-- Exercise goal --
For the entries below, repeat exactly each line starting with the one that contains "</br>https://flutterchina.club/get-started/install/</br>" and going on through the one that contains "Check out my", and no others.

-- Data for processing --

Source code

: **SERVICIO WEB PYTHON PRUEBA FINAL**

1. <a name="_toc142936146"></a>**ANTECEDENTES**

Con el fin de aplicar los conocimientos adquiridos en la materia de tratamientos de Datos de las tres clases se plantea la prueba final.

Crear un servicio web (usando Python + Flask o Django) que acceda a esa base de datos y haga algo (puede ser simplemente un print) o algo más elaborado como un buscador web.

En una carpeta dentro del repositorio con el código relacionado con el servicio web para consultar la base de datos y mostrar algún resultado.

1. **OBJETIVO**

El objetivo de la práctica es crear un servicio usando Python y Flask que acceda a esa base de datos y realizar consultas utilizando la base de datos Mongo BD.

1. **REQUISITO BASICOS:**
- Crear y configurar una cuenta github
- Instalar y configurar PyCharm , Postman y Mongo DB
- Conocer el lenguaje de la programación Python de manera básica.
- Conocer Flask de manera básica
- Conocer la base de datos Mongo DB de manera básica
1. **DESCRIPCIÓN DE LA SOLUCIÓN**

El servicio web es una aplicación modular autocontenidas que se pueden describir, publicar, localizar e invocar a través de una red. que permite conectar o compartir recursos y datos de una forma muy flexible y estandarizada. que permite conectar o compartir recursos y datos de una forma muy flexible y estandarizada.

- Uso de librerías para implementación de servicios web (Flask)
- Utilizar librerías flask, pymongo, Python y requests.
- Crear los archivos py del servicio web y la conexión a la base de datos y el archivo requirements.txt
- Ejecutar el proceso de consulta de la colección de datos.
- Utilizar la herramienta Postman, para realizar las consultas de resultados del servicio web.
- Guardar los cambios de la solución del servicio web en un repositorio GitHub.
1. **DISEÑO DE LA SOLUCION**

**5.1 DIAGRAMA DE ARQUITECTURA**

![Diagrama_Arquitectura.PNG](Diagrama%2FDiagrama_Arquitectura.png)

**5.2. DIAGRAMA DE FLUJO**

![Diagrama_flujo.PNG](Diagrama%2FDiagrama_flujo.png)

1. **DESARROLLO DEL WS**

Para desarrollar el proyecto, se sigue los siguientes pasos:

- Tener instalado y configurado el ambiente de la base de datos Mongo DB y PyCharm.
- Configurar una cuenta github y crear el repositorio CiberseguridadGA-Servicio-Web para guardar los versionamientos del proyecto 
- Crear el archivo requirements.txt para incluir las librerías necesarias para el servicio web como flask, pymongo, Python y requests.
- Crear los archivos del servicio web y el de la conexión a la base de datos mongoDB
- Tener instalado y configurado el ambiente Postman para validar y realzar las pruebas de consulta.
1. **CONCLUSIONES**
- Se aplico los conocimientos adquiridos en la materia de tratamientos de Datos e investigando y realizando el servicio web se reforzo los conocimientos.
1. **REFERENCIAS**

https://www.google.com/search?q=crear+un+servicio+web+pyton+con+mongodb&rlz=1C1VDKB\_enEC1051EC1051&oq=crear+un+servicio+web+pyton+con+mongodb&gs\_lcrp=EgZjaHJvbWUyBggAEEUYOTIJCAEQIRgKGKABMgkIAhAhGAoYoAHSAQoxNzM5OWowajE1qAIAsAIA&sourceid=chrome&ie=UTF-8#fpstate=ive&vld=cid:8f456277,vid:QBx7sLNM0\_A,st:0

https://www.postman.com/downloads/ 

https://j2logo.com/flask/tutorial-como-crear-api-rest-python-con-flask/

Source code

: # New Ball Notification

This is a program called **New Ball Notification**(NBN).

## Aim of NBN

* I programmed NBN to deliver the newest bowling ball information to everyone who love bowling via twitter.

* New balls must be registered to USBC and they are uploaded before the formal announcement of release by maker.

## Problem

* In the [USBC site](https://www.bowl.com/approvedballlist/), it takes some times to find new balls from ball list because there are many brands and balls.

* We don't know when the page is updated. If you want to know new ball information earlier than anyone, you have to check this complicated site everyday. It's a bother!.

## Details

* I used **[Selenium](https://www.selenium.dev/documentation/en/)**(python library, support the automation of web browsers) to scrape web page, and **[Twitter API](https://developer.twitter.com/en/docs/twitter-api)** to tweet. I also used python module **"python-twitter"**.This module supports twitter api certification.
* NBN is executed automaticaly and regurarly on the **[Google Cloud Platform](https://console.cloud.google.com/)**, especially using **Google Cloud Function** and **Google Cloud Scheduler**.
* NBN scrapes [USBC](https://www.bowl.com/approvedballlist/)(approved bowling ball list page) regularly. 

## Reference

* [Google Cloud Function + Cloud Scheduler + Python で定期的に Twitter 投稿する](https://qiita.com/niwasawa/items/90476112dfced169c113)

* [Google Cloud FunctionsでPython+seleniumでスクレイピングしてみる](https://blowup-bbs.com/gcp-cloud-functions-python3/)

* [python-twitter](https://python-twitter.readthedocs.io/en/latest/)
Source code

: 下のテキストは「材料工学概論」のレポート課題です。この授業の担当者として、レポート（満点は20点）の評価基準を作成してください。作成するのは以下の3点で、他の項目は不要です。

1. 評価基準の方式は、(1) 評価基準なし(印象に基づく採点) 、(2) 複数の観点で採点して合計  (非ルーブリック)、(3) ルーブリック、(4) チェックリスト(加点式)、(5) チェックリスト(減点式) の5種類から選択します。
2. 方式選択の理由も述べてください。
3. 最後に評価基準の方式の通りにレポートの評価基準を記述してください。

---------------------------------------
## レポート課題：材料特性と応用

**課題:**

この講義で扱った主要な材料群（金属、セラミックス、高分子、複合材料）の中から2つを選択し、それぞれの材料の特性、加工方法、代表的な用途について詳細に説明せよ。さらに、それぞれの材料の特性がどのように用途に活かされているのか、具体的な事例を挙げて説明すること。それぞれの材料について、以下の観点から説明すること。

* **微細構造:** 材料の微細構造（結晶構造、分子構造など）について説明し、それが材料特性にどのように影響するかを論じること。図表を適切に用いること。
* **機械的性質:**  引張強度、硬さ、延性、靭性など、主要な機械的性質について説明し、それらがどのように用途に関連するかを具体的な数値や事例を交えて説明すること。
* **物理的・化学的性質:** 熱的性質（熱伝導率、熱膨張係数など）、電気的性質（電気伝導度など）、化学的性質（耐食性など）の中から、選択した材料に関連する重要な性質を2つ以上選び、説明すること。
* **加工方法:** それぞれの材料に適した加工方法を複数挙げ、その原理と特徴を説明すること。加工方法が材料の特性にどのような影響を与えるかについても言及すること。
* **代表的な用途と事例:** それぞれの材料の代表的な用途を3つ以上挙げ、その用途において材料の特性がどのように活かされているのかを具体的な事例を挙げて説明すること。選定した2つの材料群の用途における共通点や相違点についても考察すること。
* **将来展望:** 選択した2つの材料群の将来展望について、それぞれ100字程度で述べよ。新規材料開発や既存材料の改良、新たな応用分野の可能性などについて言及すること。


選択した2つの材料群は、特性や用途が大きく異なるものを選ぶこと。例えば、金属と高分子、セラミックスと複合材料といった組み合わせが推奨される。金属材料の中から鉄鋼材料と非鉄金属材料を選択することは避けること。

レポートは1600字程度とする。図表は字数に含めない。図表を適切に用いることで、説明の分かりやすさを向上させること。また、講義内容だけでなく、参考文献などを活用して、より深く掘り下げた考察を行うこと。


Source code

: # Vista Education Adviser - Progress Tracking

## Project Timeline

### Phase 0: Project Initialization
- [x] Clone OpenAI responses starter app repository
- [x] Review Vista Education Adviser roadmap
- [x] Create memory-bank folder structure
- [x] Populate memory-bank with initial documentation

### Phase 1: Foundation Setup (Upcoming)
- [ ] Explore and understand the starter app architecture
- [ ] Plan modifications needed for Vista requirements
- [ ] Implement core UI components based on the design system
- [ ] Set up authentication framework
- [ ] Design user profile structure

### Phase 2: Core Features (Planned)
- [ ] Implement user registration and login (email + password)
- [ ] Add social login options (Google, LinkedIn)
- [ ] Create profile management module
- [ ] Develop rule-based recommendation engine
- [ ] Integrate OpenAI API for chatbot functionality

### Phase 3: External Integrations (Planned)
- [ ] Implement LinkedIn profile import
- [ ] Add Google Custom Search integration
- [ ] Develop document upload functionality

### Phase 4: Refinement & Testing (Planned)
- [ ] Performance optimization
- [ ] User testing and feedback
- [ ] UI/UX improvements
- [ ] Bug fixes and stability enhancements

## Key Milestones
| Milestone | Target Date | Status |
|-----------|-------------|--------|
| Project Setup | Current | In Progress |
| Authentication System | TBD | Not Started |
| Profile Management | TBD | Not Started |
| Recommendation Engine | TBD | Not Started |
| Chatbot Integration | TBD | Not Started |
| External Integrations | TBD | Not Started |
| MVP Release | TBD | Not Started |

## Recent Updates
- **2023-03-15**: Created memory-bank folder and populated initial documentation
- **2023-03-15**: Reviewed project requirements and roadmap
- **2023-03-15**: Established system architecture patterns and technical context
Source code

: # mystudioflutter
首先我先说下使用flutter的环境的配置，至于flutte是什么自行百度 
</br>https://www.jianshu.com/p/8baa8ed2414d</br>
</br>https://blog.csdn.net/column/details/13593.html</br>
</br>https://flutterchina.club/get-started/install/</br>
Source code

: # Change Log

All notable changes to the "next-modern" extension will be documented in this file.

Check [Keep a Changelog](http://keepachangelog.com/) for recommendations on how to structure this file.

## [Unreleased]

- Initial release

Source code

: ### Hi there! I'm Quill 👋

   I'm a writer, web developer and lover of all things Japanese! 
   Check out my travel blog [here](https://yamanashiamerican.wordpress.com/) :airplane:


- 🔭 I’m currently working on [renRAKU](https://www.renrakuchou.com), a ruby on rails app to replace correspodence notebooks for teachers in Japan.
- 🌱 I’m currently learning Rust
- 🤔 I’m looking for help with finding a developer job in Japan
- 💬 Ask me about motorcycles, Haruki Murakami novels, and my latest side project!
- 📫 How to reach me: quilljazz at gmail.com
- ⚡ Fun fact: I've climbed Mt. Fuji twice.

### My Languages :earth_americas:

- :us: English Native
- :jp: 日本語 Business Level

-- Exercise response --
</br>https://flutterchina.club/get-started/install/</br>
Source code

: # Change Log

All notable changes to the "next-modern" extension will be documented in this file.

Check [Keep a Changelog](http://keepachangelog.com/) for recommendations on how to structure this file.

## [Unreleased]

- Initial release

Source code

: ### Hi there! I'm Quill 👋

   I'm a writer, web developer and lover of all things Japanese! 
   Check out my travel blog [here](https://yamanashiamerican.wordpress.com/) :airplane:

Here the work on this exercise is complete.